May 14, 2013 at 8:31 AM ET
Far from the glitz and glamour largely associated with a high profile modeling career, Kylie Bisutti struggled with her conscience and issues of self-esteem in the fashion industry. In the end, she chose faith over fame. In "I'm No Angel," she looks back. Here's an excerpt.
“Are these my clothes?” I asked, flipping through the outfits on the rack.
“No, yours are over there.” One of the assistants pointed to a rack on the other side of the room.
“Thanks.” I walked to the other rack and grabbed the only two outfits on it.
That’s funny, I thought, I could have sworn they told me I’d be modeling three outfits today.
“Excuse me,” I said, catching the attention of a passing intern. “I seem to be missing an outfit. Do you know where it might be?”
“Let me find out,” she said. Then she called across the studio, “Hey, does anyone know where the rest of the big model’s clothes are?”
The big model? I froze, mortified, as all eyes turned to me.
How can I be the big model? My mind was reeling. I’m only a size 2. Convinced I must have misunderstood, I started thumbing through the other girls’ outfits to check the sizes. Sure enough, every garment on the rack was either a size 0 or a size 00.
I was the big model.
I was flabbergasted. Back in high school, I’d thought I was too skinny when I weighed 125. Now here I was, almost ten pounds lighter, and all of a sudden I was fat?
This is insane, I thought. I weighed the same amount back in February, and I walked in seven shows during Fashion Week! Embarrassed but resolved, I gathered my “enormous” size 2 outfits and skulked off to change. Fashion Week castings started in two weeks, and I felt confident there were at least seven designers out there who would be happy to have me walk in their shows again. I took a deep breath. It was going to take a lot more than one thoughtless comment from an intern to make me crack.
* * *
Two weeks later, Fashion Week castings were in full swing. Brittany and several of the other models I knew from Red Model were going out on two, sometimes three castings a day, and I had yet to be invited to one. My agent kept sending me out for more test shoots, even though my portfolio was already full. When she called to tell me about yet another test shoot, I pushed her for an explanation.
“Why am I doing another test shoot when everyone else is going out on castings for Fashion Week?”

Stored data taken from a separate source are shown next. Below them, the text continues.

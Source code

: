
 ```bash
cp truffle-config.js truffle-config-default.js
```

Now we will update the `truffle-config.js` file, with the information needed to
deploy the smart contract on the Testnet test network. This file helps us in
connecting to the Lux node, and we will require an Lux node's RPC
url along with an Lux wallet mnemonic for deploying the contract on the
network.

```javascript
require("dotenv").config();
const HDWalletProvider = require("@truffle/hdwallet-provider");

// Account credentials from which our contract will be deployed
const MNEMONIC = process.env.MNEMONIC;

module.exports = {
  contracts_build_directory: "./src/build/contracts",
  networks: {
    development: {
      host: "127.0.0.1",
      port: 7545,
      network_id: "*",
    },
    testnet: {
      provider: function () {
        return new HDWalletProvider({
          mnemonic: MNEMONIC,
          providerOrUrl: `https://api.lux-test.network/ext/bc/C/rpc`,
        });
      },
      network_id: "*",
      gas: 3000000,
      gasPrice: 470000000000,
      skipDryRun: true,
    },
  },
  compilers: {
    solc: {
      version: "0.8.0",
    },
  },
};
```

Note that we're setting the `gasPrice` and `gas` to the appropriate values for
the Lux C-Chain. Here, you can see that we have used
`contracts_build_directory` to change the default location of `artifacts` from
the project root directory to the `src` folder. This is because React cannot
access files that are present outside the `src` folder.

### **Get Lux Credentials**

“Do you really want to know, Kylie?” She sounded exasperated. “It’s because you are a fat pig right now. You are a cow, and I don’t want any of our clients to see you this way!”

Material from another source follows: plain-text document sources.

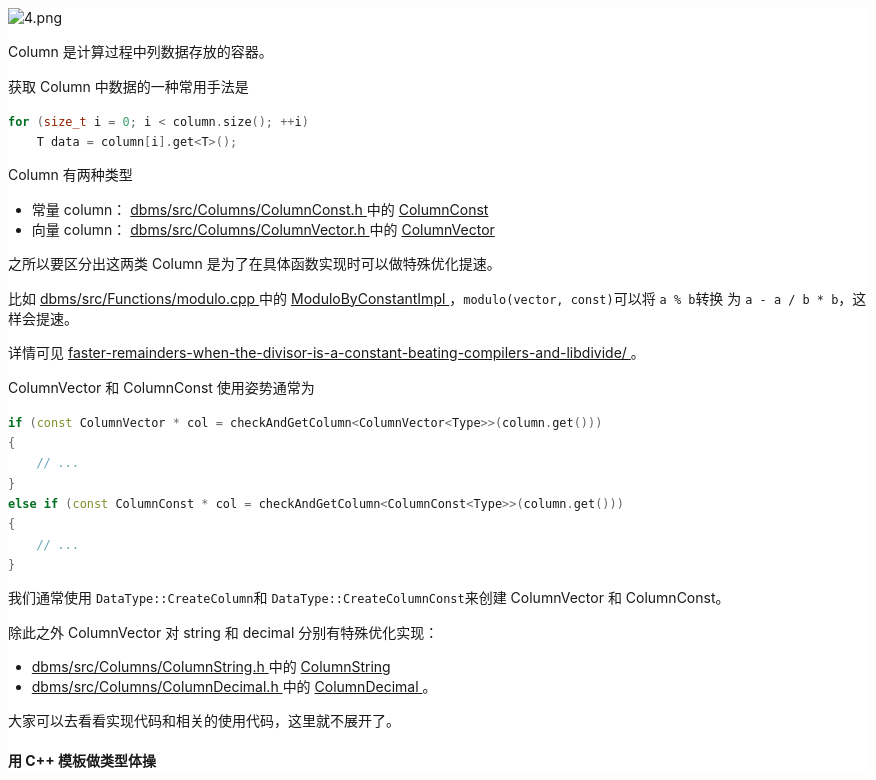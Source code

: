 ![4.png](https://img1.www.pingcap.com/prod/4_8c8fb3abf6.png)

Column 是计算过程中列数据存放的容器。

获取 Column 中数据的一种常用手法是

```c++
for (size_t i = 0; i < column.size(); ++i)
    T data = column[i].get<T>();
```

Column 有两种类型

- 常量 column： [dbms/src/Columns/ColumnConst.h ](https://github.com/pingcap/tiflash/blob/0df17c6ea5a1d7f18fe1709916dbfa98b7ed24ef/dbms/src/Columns/ColumnConst.h)中的 [ColumnConst](https://github.com/pingcap/tiflash/blob/73e708cd22b935ca240a236a87e261aabddd770e/dbms/src/Columns/ColumnConst.h)
- 向量 column： [dbms/src/Columns/ColumnVector.h ](https://github.com/pingcap/tiflash/blob/0df17c6ea5a1d7f18fe1709916dbfa98b7ed24ef/dbms/src/Columns/ColumnVector.h)中的 [ColumnVector](https://github.com/pingcap/tiflash/blob/73e708cd22b935ca240a236a87e261aabddd770e/dbms/src/Columns/ColumnVector.h)

之所以要区分出这两类 Column 是为了在具体函数实现时可以做特殊优化提速。

比如 [dbms/src/Functions/modulo.cpp ](https://github.com/pingcap/tiflash/blob/0df17c6ea5a1d7f18fe1709916dbfa98b7ed24ef/dbms/src/Functions/modulo.cpp)中的 [ModuloByConstantImpl ](https://github.com/pingcap/tiflash/blob/73e708cd22b935ca240a236a87e261aabddd770e/dbms/src/Functions/modulo.cpp#L146-L151)，`modulo(vector, const)`可以将 `a % b`转换 为 `a - a / b * b`，这样会提速。

详情可见 [faster-remainders-when-the-divisor-is-a-constant-beating-compilers-and-libdivide/ ](https://lemire.me/blog/2019/02/08/faster-remainders-when-the-divisor-is-a-constant-beating-compilers-and-libdivide/)。

ColumnVector 和 ColumnConst 使用姿势通常为

```c++
if (const ColumnVector * col = checkAndGetColumn<ColumnVector<Type>>(column.get()))
{
    // ...
}
else if (const ColumnConst * col = checkAndGetColumn<ColumnConst<Type>>(column.get()))
{
    // ...
}
```

我们通常使用 `DataType::CreateColumn`和 `DataType::CreateColumnConst`来创建 ColumnVector 和 ColumnConst。

除此之外 ColumnVector 对 string 和 decimal 分别有特殊优化实现：

- [dbms/src/Columns/ColumnString.h ](https://github.com/pingcap/tiflash/blob/0df17c6ea5a1d7f18fe1709916dbfa98b7ed24ef/dbms/src/Columns/ColumnString.h)中的 [ColumnString](https://github.com/pingcap/tiflash/blob/73e708cd22b935ca240a236a87e261aabddd770e/dbms/src/Columns/ColumnString.h)
- [dbms/src/Columns/ColumnDecimal.h ](https://github.com/pingcap/tiflash/blob/0df17c6ea5a1d7f18fe1709916dbfa98b7ed24ef/dbms/src/Columns/ColumnDecimal.h)中的 [ColumnDecimal ](https://github.com/pingcap/tiflash/blob/73e708cd22b935ca240a236a87e261aabddd770e/dbms/src/Columns/ColumnDecimal.h)。

大家可以去看看实现代码和相关的使用代码，这里就不展开了。

#### 用 C++ 模板做类型体操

I felt like I’d been kicked in the gut.
Before I could catch my breath to respond, she continued, “Your thighs are too big. Your butt is too big. You’re just . . . big!”

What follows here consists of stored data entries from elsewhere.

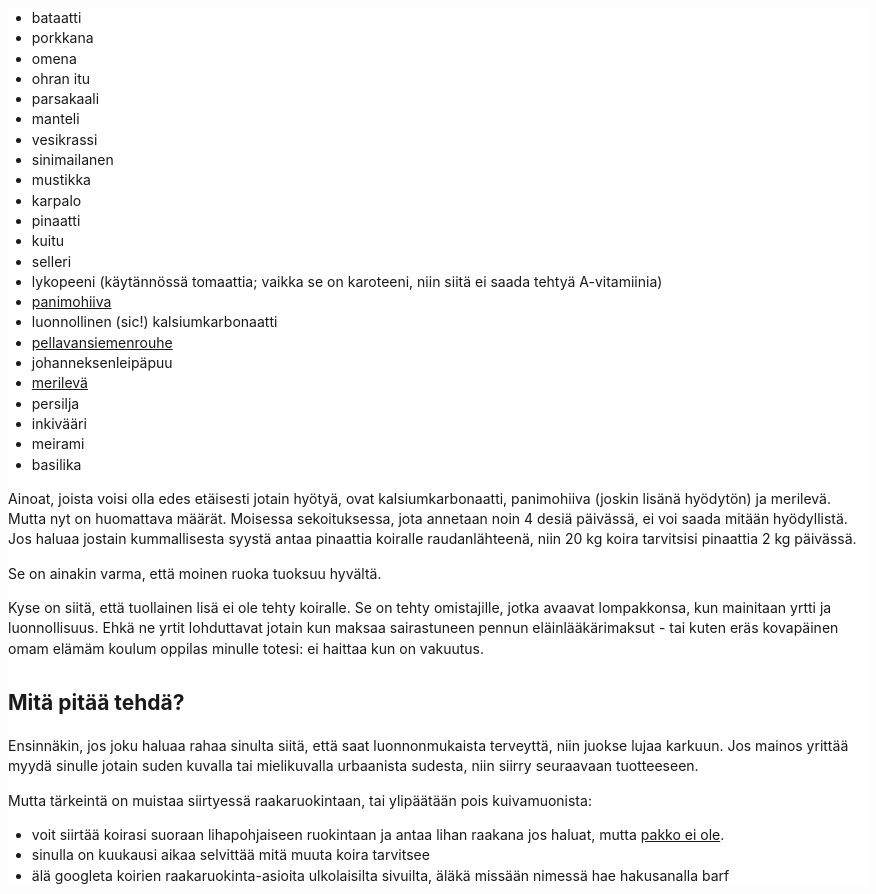 - bataatti
- porkkana
- omena
- ohran itu
- parsakaali
- manteli
- vesikrassi
- sinimailanen
- mustikka
- karpalo
- pinaatti
- kuitu
- selleri
- lykopeeni (käytännössä tomaattia; vaikka se on karoteeni, niin siitä ei saada tehtyä A-vitamiinia)
- [panimohiiva](https://www.katiska.eu/tieto/koira-tieto-ruokinta/monivitamiinit-ja-mineraalit/panimohiiva/)
- luonnollinen (sic!) kalsiumkarbonaatti
- [pellavansiemenrouhe](https://www.katiska.eu/tieto/koira-tieto-ravitsemus/koira-tarve-yleinen/kuitu-lihasta/)
- johanneksenleipäpuu
- [merilevä](https://www.katiska.eu/tieto/koira-tieto-ruokinta/koira-raakaruokinta-raaka-aineet/merileva/)
- persilja
- inkivääri
- meirami
- basilika

Ainoat, joista voisi olla edes etäisesti jotain hyötyä, ovat kalsiumkarbonaatti, panimohiiva (joskin lisänä hyödytön) ja merilevä. Mutta nyt on huomattava määrät. Moisessa sekoituksessa, jota annetaan noin 4 desiä päivässä, ei voi saada mitään hyödyllistä. Jos haluaa jostain kummallisesta syystä antaa pinaattia koiralle raudanlähteenä, niin 20 kg koira tarvitsisi pinaattia 2 kg päivässä.

Se on ainakin varma, että moinen ruoka tuoksuu hyvältä.

Kyse on siitä, että tuollainen lisä ei ole tehty koiralle. Se on tehty omistajille, jotka avaavat lompakkonsa, kun mainitaan yrtti ja luonnollisuus. Ehkä ne yrtit lohduttavat jotain kun maksaa sairastuneen pennun eläinlääkärimaksut - tai kuten eräs kovapäinen omam elämäm koulum oppilas minulle totesi: ei haittaa kun on vakuutus.

## Mitä pitää tehdä?

Ensinnäkin, jos joku haluaa rahaa sinulta siitä, että saat luonnonmukaista terveyttä, niin juokse lujaa karkuun. Jos mainos yrittää myydä sinulle jotain suden kuvalla tai mielikuvalla urbaanista sudesta, niin siirry seuraavaan tuotteeseen.

Mutta tärkeintä on muistaa siirtyessä raakaruokintaan, tai ylipäätään pois kuivamuonista:

- voit siirtää koirasi suoraan lihapohjaiseen ruokintaan ja antaa lihan raakana jos haluat, mutta [pakko ei ole](https://www.katiska.eu/tieto/koira-aloittelijat/ruoka/saako-lihan-kypsentaa/).
- sinulla on kuukausi aikaa selvittää mitä muuta koira tarvitsee
- älä googleta koirien raakaruokinta-asioita ulkolaisilta sivuilta, äläkä missään nimessä hae hakusanalla barf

Now the tears were falling. This was the second time in two weeks someone had told me I was too big. And this time it wasn’t some lowly intern. It was my own agent— the person who was supposed to believe in me and fight for me. More important, she was the one who arranged all my bookings for me. Without her help, I was finished.
“Okay,” I managed to sputter. “I’ll work on it.” Before she could say anything more, I hung up, collapsed on my bed, and sobbed.
What would I do? I was already thinner than I’d ever been. I couldn’t imagine losing any more weight, nor could I imagine how I was supposed to lose any more weight. I was already doing double the cardio I normally did, and I had all but eliminated carbs from my diet. What was left?
I got up from the bed, walked to the full- length mirror, and took a good, long look. I think I look pretty good, I reasoned. But then, just as I was about to turn away, the voices started echoing in my mind: Where are the big model’s clothes? You are a fat pig. Your thighs are too big. Your butt is too big. You’re a cow.
That’s when something switched inside me. I suppose I could stand to lose a little off my waist, I thought, running my hands from my ribs down to my hips. And my thighs. I turned to the right, glanced over my left shoulder and sighed. And my butt.
It’s amazing the power a few words can have on a person. When spoken in kindness, they can fill you with hope and encouragement, and make you feel as if you can conquer the world. But when they’re spoken in ignorance or cruelty, they can fill you with shame and self- doubt. And in my case, they made me see pounds that weren’t even there.